### Problem statement:
All that is wanted is the exact text of the lines below from the one with "## Dependencies" through the one with "- Moderate refactoring", inclusive, minus any pictures.

### Data under study:
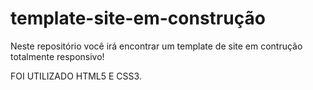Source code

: # template-site-em-construção
Neste repositório você irá encontrar um template de site em contrução totalmente responsivo!

FOI UTILIZADO HTML5 E CSS3.
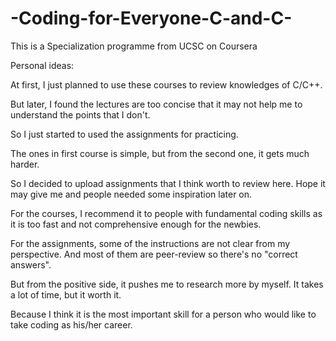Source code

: # -Coding-for-Everyone-C-and-C-
This is a Specialization programme from UCSC on Coursera

Personal ideas:

At first, I just planned to use these courses to review knowledges of C/C++. 

But later, I found the lectures are too concise that it may not help me to understand the points that I don't.

So I just started to used the assignments for practicing.

The ones in first course is simple, but from the second one, it gets much harder.

So I decided to upload assignments that I think worth to review here. Hope it may give me and people needed some inspiration later on.

For the courses, I recommend it to people with fundamental coding skills as it is too fast and not comprehensive enough for the newbies.

For the assignments, some of the instructions are not clear from my perspective. And most of them are peer-review so there's no "correct answers".

But from the positive side, it pushes me to research more by myself. It takes a lot of time, but it worth it. 

Because I think it is the most important skill for a person who would like to take coding as his/her career.
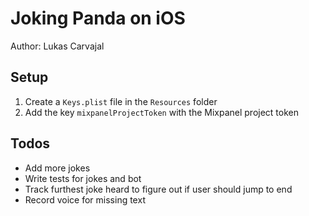 #  Joking Panda on iOS

Author: Lukas Carvajal

## Setup

1. Create a `Keys.plist` file in the `Resources` folder
2. Add the key `mixpanelProjectToken` with the Mixpanel project token

## Todos
- Add more jokes
- Write tests for jokes and bot
- Track furthest joke heard to figure out if user should jump to end
- Record voice for missing text
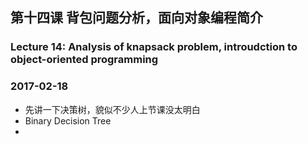 ## 第十四课 背包问题分析，面向对象编程简介
### Lecture 14: Analysis of knapsack problem, introudction to object-oriented programming
### 2017-02-18
* 先讲一下决策树，貌似不少人上节课没太明白
* Binary Decision Tree
* 

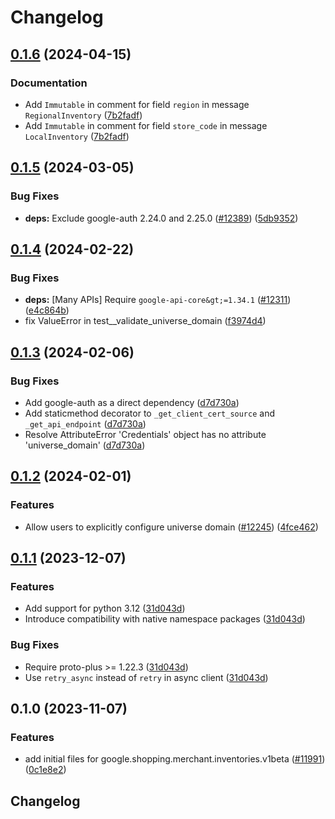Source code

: # Changelog

## [0.1.6](https://github.com/googleapis/google-cloud-python/compare/google-shopping-merchant-inventories-v0.1.5...google-shopping-merchant-inventories-v0.1.6) (2024-04-15)


### Documentation

* Add `Immutable` in comment for field `region` in message `RegionalInventory` ([7b2fadf](https://github.com/googleapis/google-cloud-python/commit/7b2fadf9b68fd57adc0c9e17d4b44463d5eee68d))
* Add `Immutable` in comment for field `store_code` in message `LocalInventory` ([7b2fadf](https://github.com/googleapis/google-cloud-python/commit/7b2fadf9b68fd57adc0c9e17d4b44463d5eee68d))

## [0.1.5](https://github.com/googleapis/google-cloud-python/compare/google-shopping-merchant-inventories-v0.1.4...google-shopping-merchant-inventories-v0.1.5) (2024-03-05)


### Bug Fixes

* **deps:** Exclude google-auth 2.24.0 and 2.25.0 ([#12389](https://github.com/googleapis/google-cloud-python/issues/12389)) ([5db9352](https://github.com/googleapis/google-cloud-python/commit/5db93528a1ad20825d4d12dcf5fdf9624879f2ce))

## [0.1.4](https://github.com/googleapis/google-cloud-python/compare/google-shopping-merchant-inventories-v0.1.3...google-shopping-merchant-inventories-v0.1.4) (2024-02-22)


### Bug Fixes

* **deps:** [Many APIs] Require `google-api-core&gt;=1.34.1` ([#12311](https://github.com/googleapis/google-cloud-python/issues/12311)) ([e4c864b](https://github.com/googleapis/google-cloud-python/commit/e4c864b3e67c7f7f33dfb0d2107fa138492ad338))
* fix ValueError in test__validate_universe_domain ([f3974d4](https://github.com/googleapis/google-cloud-python/commit/f3974d46a9ba9f549e31251ebc2daeb6b9b4745a))

## [0.1.3](https://github.com/googleapis/google-cloud-python/compare/google-shopping-merchant-inventories-v0.1.2...google-shopping-merchant-inventories-v0.1.3) (2024-02-06)


### Bug Fixes

* Add google-auth as a direct dependency ([d7d730a](https://github.com/googleapis/google-cloud-python/commit/d7d730acd3b1da86b996fa18c81272f1c9a00406))
* Add staticmethod decorator to `_get_client_cert_source` and `_get_api_endpoint` ([d7d730a](https://github.com/googleapis/google-cloud-python/commit/d7d730acd3b1da86b996fa18c81272f1c9a00406))
* Resolve AttributeError 'Credentials' object has no attribute 'universe_domain' ([d7d730a](https://github.com/googleapis/google-cloud-python/commit/d7d730acd3b1da86b996fa18c81272f1c9a00406))

## [0.1.2](https://github.com/googleapis/google-cloud-python/compare/google-shopping-merchant-inventories-v0.1.1...google-shopping-merchant-inventories-v0.1.2) (2024-02-01)


### Features

* Allow users to explicitly configure universe domain ([#12245](https://github.com/googleapis/google-cloud-python/issues/12245)) ([4fce462](https://github.com/googleapis/google-cloud-python/commit/4fce46283482bc303fd9bf8b25c3e74b2e619d6c))

## [0.1.1](https://github.com/googleapis/google-cloud-python/compare/google-shopping-merchant-inventories-v0.1.0...google-shopping-merchant-inventories-v0.1.1) (2023-12-07)


### Features

* Add support for python 3.12 ([31d043d](https://github.com/googleapis/google-cloud-python/commit/31d043de5a0b8bd329e8d5a36e7811d5ea7bd7a1))
* Introduce compatibility with native namespace packages ([31d043d](https://github.com/googleapis/google-cloud-python/commit/31d043de5a0b8bd329e8d5a36e7811d5ea7bd7a1))


### Bug Fixes

* Require proto-plus &gt;= 1.22.3 ([31d043d](https://github.com/googleapis/google-cloud-python/commit/31d043de5a0b8bd329e8d5a36e7811d5ea7bd7a1))
* Use `retry_async` instead of `retry` in async client ([31d043d](https://github.com/googleapis/google-cloud-python/commit/31d043de5a0b8bd329e8d5a36e7811d5ea7bd7a1))

## 0.1.0 (2023-11-07)


### Features

* add initial files for google.shopping.merchant.inventories.v1beta ([#11991](https://github.com/googleapis/google-cloud-python/issues/11991)) ([0c1e8e2](https://github.com/googleapis/google-cloud-python/commit/0c1e8e2dd4b0683e67f3d637f3af977f3fe1510e))

## Changelog
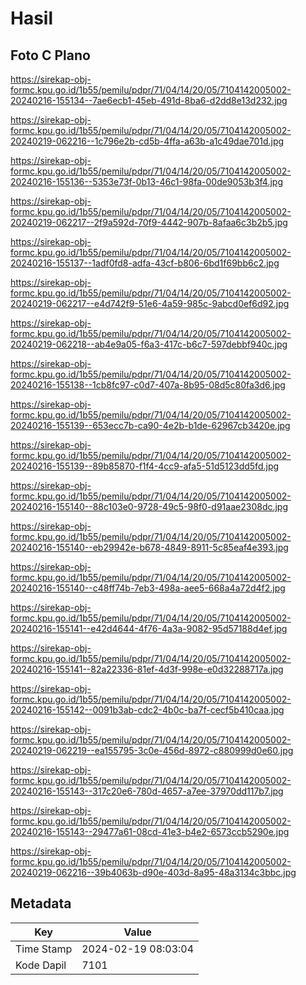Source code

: # Hasil

## Foto C Plano

https://sirekap-obj-formc.kpu.go.id/1b55/pemilu/pdpr/71/04/14/20/05/7104142005002-20240216-155134--7ae6ecb1-45eb-491d-8ba6-d2dd8e13d232.jpg

https://sirekap-obj-formc.kpu.go.id/1b55/pemilu/pdpr/71/04/14/20/05/7104142005002-20240219-062216--1c796e2b-cd5b-4ffa-a63b-a1c49dae701d.jpg

https://sirekap-obj-formc.kpu.go.id/1b55/pemilu/pdpr/71/04/14/20/05/7104142005002-20240216-155136--5353e73f-0b13-46c1-98fa-00de9053b3f4.jpg

https://sirekap-obj-formc.kpu.go.id/1b55/pemilu/pdpr/71/04/14/20/05/7104142005002-20240219-062217--2f9a592d-70f9-4442-907b-8afaa6c3b2b5.jpg

https://sirekap-obj-formc.kpu.go.id/1b55/pemilu/pdpr/71/04/14/20/05/7104142005002-20240216-155137--1adf0fd8-adfa-43cf-b806-6bd1f69bb6c2.jpg

https://sirekap-obj-formc.kpu.go.id/1b55/pemilu/pdpr/71/04/14/20/05/7104142005002-20240219-062217--e4d742f9-51e6-4a59-985c-9abcd0ef6d92.jpg

https://sirekap-obj-formc.kpu.go.id/1b55/pemilu/pdpr/71/04/14/20/05/7104142005002-20240219-062218--ab4e9a05-f6a3-417c-b6c7-597debbf940c.jpg

https://sirekap-obj-formc.kpu.go.id/1b55/pemilu/pdpr/71/04/14/20/05/7104142005002-20240216-155138--1cb8fc97-c0d7-407a-8b95-08d5c80fa3d6.jpg

https://sirekap-obj-formc.kpu.go.id/1b55/pemilu/pdpr/71/04/14/20/05/7104142005002-20240216-155139--653ecc7b-ca90-4e2b-b1de-62967cb3420e.jpg

https://sirekap-obj-formc.kpu.go.id/1b55/pemilu/pdpr/71/04/14/20/05/7104142005002-20240216-155139--89b85870-f1f4-4cc9-afa5-51d5123dd5fd.jpg

https://sirekap-obj-formc.kpu.go.id/1b55/pemilu/pdpr/71/04/14/20/05/7104142005002-20240216-155140--88c103e0-9728-49c5-98f0-d91aae2308dc.jpg

https://sirekap-obj-formc.kpu.go.id/1b55/pemilu/pdpr/71/04/14/20/05/7104142005002-20240216-155140--eb29942e-b678-4849-8911-5c85eaf4e393.jpg

https://sirekap-obj-formc.kpu.go.id/1b55/pemilu/pdpr/71/04/14/20/05/7104142005002-20240216-155140--c48ff74b-7eb3-498a-aee5-668a4a72d4f2.jpg

https://sirekap-obj-formc.kpu.go.id/1b55/pemilu/pdpr/71/04/14/20/05/7104142005002-20240216-155141--e42d4644-4f76-4a3a-9082-95d57188d4ef.jpg

https://sirekap-obj-formc.kpu.go.id/1b55/pemilu/pdpr/71/04/14/20/05/7104142005002-20240216-155141--82a22336-81ef-4d3f-998e-e0d32288717a.jpg

https://sirekap-obj-formc.kpu.go.id/1b55/pemilu/pdpr/71/04/14/20/05/7104142005002-20240216-155142--0091b3ab-cdc2-4b0c-ba7f-cecf5b410caa.jpg

https://sirekap-obj-formc.kpu.go.id/1b55/pemilu/pdpr/71/04/14/20/05/7104142005002-20240219-062219--ea155795-3c0e-456d-8972-c880999d0e60.jpg

https://sirekap-obj-formc.kpu.go.id/1b55/pemilu/pdpr/71/04/14/20/05/7104142005002-20240216-155143--317c20e6-780d-4657-a7ee-37970dd117b7.jpg

https://sirekap-obj-formc.kpu.go.id/1b55/pemilu/pdpr/71/04/14/20/05/7104142005002-20240216-155143--29477a61-08cd-41e3-b4e2-6573ccb5290e.jpg

https://sirekap-obj-formc.kpu.go.id/1b55/pemilu/pdpr/71/04/14/20/05/7104142005002-20240219-062216--39b4063b-d90e-403d-8a95-48a3134c3bbc.jpg


## Metadata

| Key        | Value               |
| ---------- | ------------------- |
| Time Stamp | 2024-02-19 08:03:04 |
| Kode Dapil | 7101                |



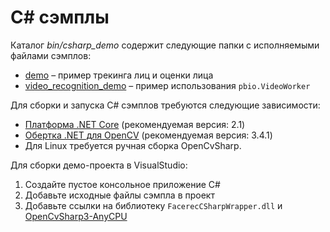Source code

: # C# сэмплы

Каталог *bin/csharp_demo* содержит следующие папки с исполняемыми файлами сэмплов:

* [demo](demo.md) – пример трекинга лиц и оценки лица
* [video_recognition_demo](video_recognition_demo.md) – пример использования `pbio.VideoWorker`

Для сборки и запуска C# сэмплов требуются следующие зависимости:

* [Платформа .NET Core](https://docs.microsoft.com/en-us/dotnet/core/get-started) (рекомендуемая версия: 2.1)
* [Обертка .NET для OpenCV](https://github.com/shimat/opencvsharp) (рекомендуемая версия: 3.4.1)
* Для Linux требуется ручная сборка OpenCvSharp.

Для сборки демо-проекта в VisualStudio:

1. Создайте пустое консольное приложение C#
2. Добавьте исходные файлы сэмпла в проект
3. Добавьте ссылки на библиотеку `FacerecCSharpWrapper.dll` и [OpenCvSharp3-AnyCPU](https://www.nuget.org/packages/OpenCvSharp3-AnyCPU)
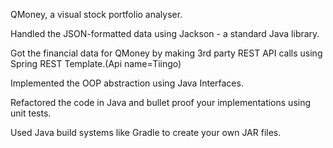QMoney, a visual stock portfolio analyser.


Handled the  JSON-formatted data using Jackson - a standard Java library.


Got the  financial data for QMoney by making 3rd party REST API calls using Spring REST Template.(Api name=Tiingo)


Implemented the  OOP abstraction using Java Interfaces.


Refactored the code in Java and bullet proof your implementations using unit tests.


Used Java build systems like Gradle to create your own JAR files.
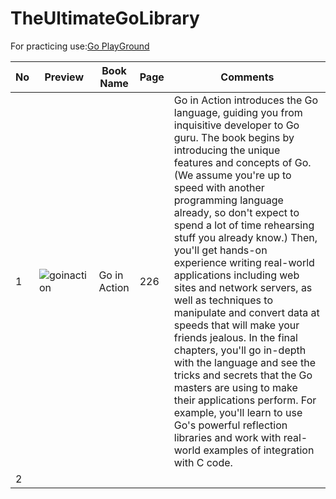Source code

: # TheUltimateGoLibrary

For practicing use:[Go PlayGround](https://play.golang.com/)

No | Preview | Book Name | Page | Comments |
| --- | --- | --- | --- | --- |
1 | ![goinaction](https://user-images.githubusercontent.com/76900961/221824324-67941492-3689-421f-9588-4f27000409b2.png) | Go in Action | 226 | Go in Action introduces the Go language, guiding you from inquisitive developer to Go guru. The book begins by introducing the unique features and concepts of Go. (We assume you're up to speed with another programming language already, so don't expect to spend a lot of time rehearsing stuff you already know.) Then, you'll get hands-on experience writing real-world applications including web sites and network servers, as well as techniques to manipulate and convert data at speeds that will make your friends jealous. In the final chapters, you'll go in-depth with the language and see the tricks and secrets that the Go masters are using to make their applications perform. For example, you'll learn to use Go's powerful reflection libraries and work with real-world examples of integration with C code. |
2 |  |  |  |  |
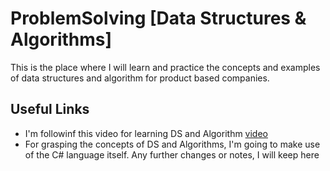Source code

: # ProblemSolving [Data Structures & Algorithms]

This is the place where I will learn and practice the concepts and examples of data structures and algorithm for product based companies.

## Useful Links

- I'm followinf this video for learning DS and Algorithm [video](https://youtu.be/RBSGKlAvoiM)
- For grasping the concepts of DS and Algorithms, I'm going to make use of the C# language itself. Any further changes or notes, I will keep here
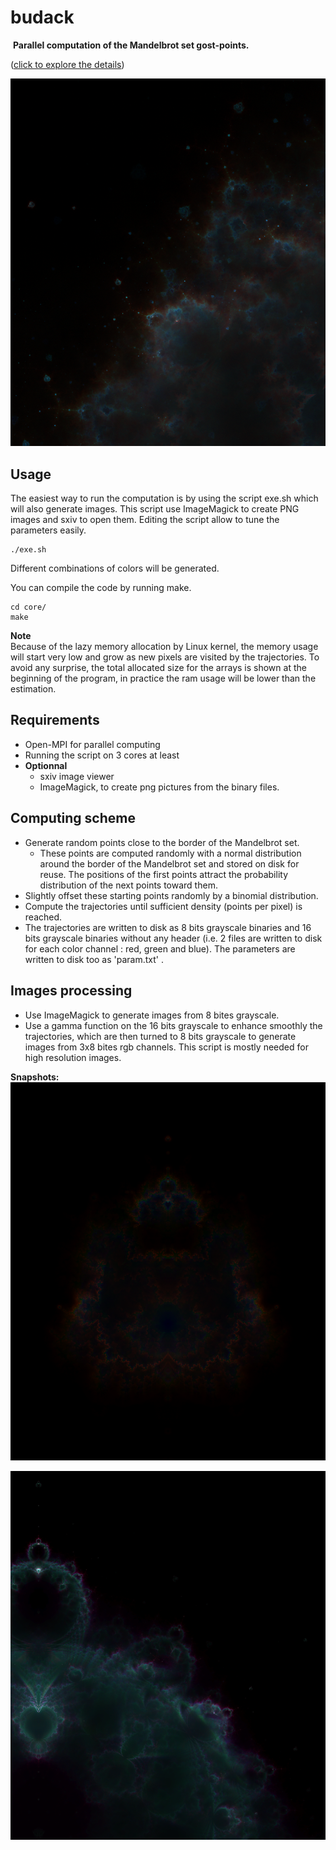 # budack
 **Parallel computation of the Mandelbrot set gost-points.**

([click to explore the details](https://raw.githubusercontent.com/Tugdual-G/budack/main/images_exemples/trajhd.png))

![alt text](images_exemples/zoom1.png)

## Usage

The easiest way to run the computation is by using the script exe.sh which will also generate images. This script use ImageMagick to create PNG images and sxiv to open them. Editing the script allow to tune the parameters easily.

    ./exe.sh

Different combinations of colors will be generated.

You can compile the code by running make.

    cd core/
    make

**Note**   
Because of the lazy memory allocation by Linux kernel, the memory usage will start very low and grow as new pixels are visited by the trajectories. To avoid any surprise, the total allocated size for the arrays is shown at the beginning of the program, in practice the ram usage will be lower than the estimation.

## Requirements
- Open-MPI for parallel computing
- Running the script on 3 cores at least
- **Optionnal**
    - sxiv image viewer
    - ImageMagick, to create png pictures from the binary files.
     
## Computing scheme

- Generate random points close to the border of the Mandelbrot set.
    - These points are computed randomly with a normal distribution around the border of the Mandelbrot set and stored on disk for reuse. The positions of the first points attract the probability distribution of the next points toward them. 
- Slightly offset these starting points randomly by a binomial distribution.
- Compute the trajectories until sufficient density (points per pixel) is reached.
- The trajectories are written to disk as 8 bits grayscale binaries and 16 bits grayscale binaries without any header (i.e. 2 files are written to disk for each color channel : red, green and blue). The parameters are written to disk too as 'param.txt' . 

## Images processing
- Use ImageMagick to generate images from 8 bites grayscale.
- Use a gamma function on the 16 bits grayscale to enhance smoothly the trajectories, which are then turned to 8 bits grayscale to generate images from 3x8 bites rgb channels. This script is mostly needed for high resolution images. 
   
**Snapshots:**
![alt text](images_exemples/colors.png)


![alt text](images_exemples/zoom.png)
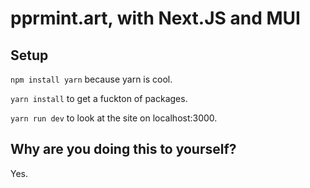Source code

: # pprmint.art, with Next.JS and MUI

## Setup

`npm install yarn` because yarn is cool.

`yarn install` to get a fuckton of packages.

`yarn run dev` to look at the site on localhost:3000.

## Why are you doing this to yourself?

Yes.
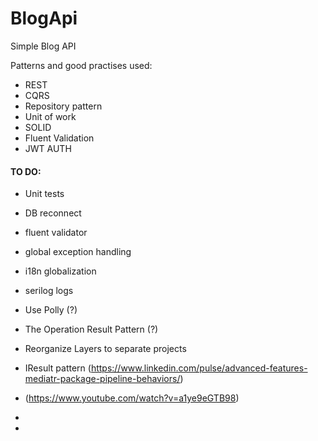 # BlogApi
Simple Blog API 

Patterns and good practises used:
- REST
- CQRS
- Repository pattern
- Unit of work
- SOLID
- Fluent Validation
- JWT AUTH

#### TO DO:
- Unit tests
- DB reconnect
- fluent validator
- global exception handling
- i18n globalization
- serilog logs
- Use Polly (?)
- The Operation Result Pattern (?)
- Reorganize Layers to separate projects
- IResult pattern (https://www.linkedin.com/pulse/advanced-features-mediatr-package-pipeline-behaviors/)
- (https://www.youtube.com/watch?v=a1ye9eGTB98)
- 

- 



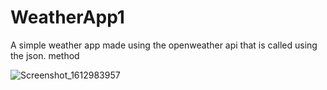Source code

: # WeatherApp1
 A simple weather app made using the openweather api that is called using the json. method

![Screenshot_1612983957](https://user-images.githubusercontent.com/58836120/107559392-0be19680-6c02-11eb-9918-2c91a29be78e.png)
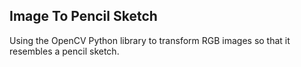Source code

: ## Image To Pencil Sketch

Using the OpenCV Python library to transform RGB images so that it resembles a pencil sketch.

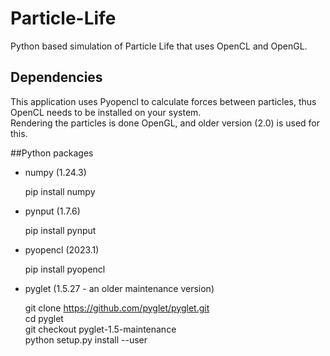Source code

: # Particle-Life
Python based simulation of Particle Life that uses OpenCL and OpenGL.  

## Dependencies
This application uses Pyopencl to calculate forces between particles, thus OpenCL needs to be installed on your system.  
Rendering the particles is done OpenGL, and older version (2.0) is used for this.   

##Python packages

* numpy (1.24.3)  

    pip install numpy  
  
* pynput (1.7.6)  

  pip install pynput
  
* pyopencl (2023.1)

  pip install pyopencl

* pyglet (1.5.27 - an older maintenance version)

  git clone https://github.com/pyglet/pyglet.git  
  cd pyglet  
  git checkout pyglet-1.5-maintenance  
  python setup.py install --user  
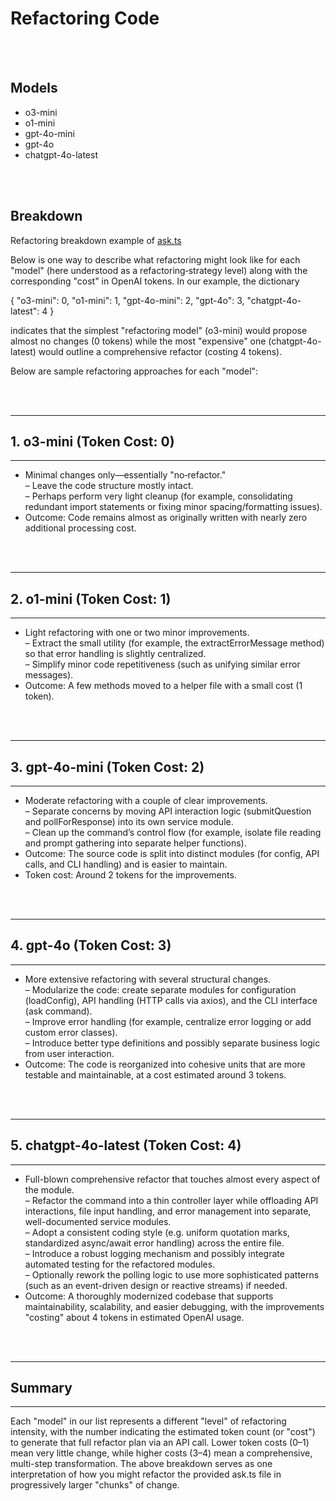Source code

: # Refactoring Code

<br/><br/>

## Models

- o3-mini
- o1-mini
- gpt-4o-mini
- gpt-4o
- chatgpt-4o-latest

<br/><br/>

## Breakdown

Refactoring breakdown example of [ask.ts](code-files/ask.ts.md)

Below is one way to describe what refactoring might look like for each "model" (here understood as a refactoring‐strategy level) along with the corresponding "cost" in OpenAI tokens. In our example, the dictionary

 { "o3-mini": 0, "o1-mini": 1, "gpt-4o-mini": 2, "gpt-4o": 3, "chatgpt-4o-latest": 4 }

indicates that the simplest "refactoring model" (o3-mini) would propose almost no changes (0 tokens) while the most "expensive" one (chatgpt-4o-latest) would outline a comprehensive refactor (costing 4 tokens).

Below are sample refactoring approaches for each "model":

<br/><br/>

---  
## 1. o3-mini (Token Cost: 0)
---

- Minimal changes only—essentially "no‐refactor."  
	– Leave the code structure mostly intact.  
	– Perhaps perform very light cleanup (for example, consolidating redundant import statements or fixing minor spacing/formatting issues).  
- Outcome: Code remains almost as originally written with nearly zero additional processing cost.

<br/><br/>

---  
## 2. o1-mini (Token Cost: 1)  
---

- Light refactoring with one or two minor improvements.  
	– Extract the small utility (for example, the extractErrorMessage method) so that error handling is slightly centralized.  
	– Simplify minor code repetitiveness (such as unifying similar error messages).  
- Outcome: A few methods moved to a helper file with a small cost (1 token).

<br/><br/>

---  
## 3. gpt-4o-mini (Token Cost: 2)
---

- Moderate refactoring with a couple of clear improvements.  
	– Separate concerns by moving API interaction logic (submitQuestion and pollForResponse) into its own service module.  
	– Clean up the command’s control flow (for example, isolate file reading and prompt gathering into separate helper functions).  
- Outcome: The source code is split into distinct modules (for config, API calls, and CLI handling) and is easier to maintain.  
- Token cost: Around 2 tokens for the improvements.

<br/><br/>

---  
## 4. gpt-4o (Token Cost: 3)
---

- More extensive refactoring with several structural changes.  
	– Modularize the code: create separate modules for configuration (loadConfig), API handling (HTTP calls via axios), and the CLI interface (ask command).  
	– Improve error handling (for example, centralize error logging or add custom error classes).  
	– Introduce better type definitions and possibly separate business logic from user interaction.  
- Outcome: The code is reorganized into cohesive units that are more testable and maintainable, at a cost estimated around 3 tokens.

<br/><br/>

---  
## 5. chatgpt-4o-latest (Token Cost: 4)
---

- Full-blown comprehensive refactor that touches almost every aspect of the module.  
	– Refactor the command into a thin controller layer while offloading API interactions, file input handling, and error management into separate, well-documented service modules.  
	– Adopt a consistent coding style (e.g. uniform quotation marks, standardized async/await error handling) across the entire file.  
	– Introduce a robust logging mechanism and possibly integrate automated testing for the refactored modules.  
	– Optionally rework the polling logic to use more sophisticated patterns (such as an event-driven design or reactive streams) if needed.  
- Outcome: A thoroughly modernized codebase that supports maintainability, scalability, and easier debugging, with the improvements "costing" about 4 tokens in estimated OpenAI usage.

<br/><br/>

---  
## Summary
---

Each "model" in our list represents a different "level" of refactoring intensity, with the number indicating the estimated token count (or "cost") to generate that full refactor plan via an API call. Lower token costs (0–1) mean very little change, while higher costs (3–4) mean a comprehensive, multi-step transformation. The above breakdown serves as one interpretation of how you might refactor the provided ask.ts file in progressively larger "chunks" of change.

### Task solution:
## Dependencies
This application uses Pyopencl to calculate forces between particles, thus OpenCL needs to be installed on your system.  
Rendering the particles is done OpenGL, and older version (2.0) is used for this.   

##Python packages

* numpy (1.24.3)  

    pip install numpy  
  
* pynput (1.7.6)  

  pip install pynput
  
* pyopencl (2023.1)

  pip install pyopencl

* pyglet (1.5.27 - an older maintenance version)

  git clone https://github.com/pyglet/pyglet.git  
  cd pyglet  
  git checkout pyglet-1.5-maintenance  
  python setup.py install --user  
Source code

: # Refactoring Code

<br/><br/>

## Models

- o3-mini
- o1-mini
- gpt-4o-mini
- gpt-4o
- chatgpt-4o-latest

<br/><br/>

## Breakdown

Refactoring breakdown example of [ask.ts](code-files/ask.ts.md)

Below is one way to describe what refactoring might look like for each "model" (here understood as a refactoring‐strategy level) along with the corresponding "cost" in OpenAI tokens. In our example, the dictionary

 { "o3-mini": 0, "o1-mini": 1, "gpt-4o-mini": 2, "gpt-4o": 3, "chatgpt-4o-latest": 4 }

indicates that the simplest "refactoring model" (o3-mini) would propose almost no changes (0 tokens) while the most "expensive" one (chatgpt-4o-latest) would outline a comprehensive refactor (costing 4 tokens).

Below are sample refactoring approaches for each "model":

<br/><br/>

---  
## 1. o3-mini (Token Cost: 0)
---

- Minimal changes only—essentially "no‐refactor."  
	– Leave the code structure mostly intact.  
	– Perhaps perform very light cleanup (for example, consolidating redundant import statements or fixing minor spacing/formatting issues).  
- Outcome: Code remains almost as originally written with nearly zero additional processing cost.

<br/><br/>

---  
## 2. o1-mini (Token Cost: 1)  
---

- Light refactoring with one or two minor improvements.  
	– Extract the small utility (for example, the extractErrorMessage method) so that error handling is slightly centralized.  
	– Simplify minor code repetitiveness (such as unifying similar error messages).  
- Outcome: A few methods moved to a helper file with a small cost (1 token).

<br/><br/>

---  
## 3. gpt-4o-mini (Token Cost: 2)
---

- Moderate refactoring with a couple of clear improvements.  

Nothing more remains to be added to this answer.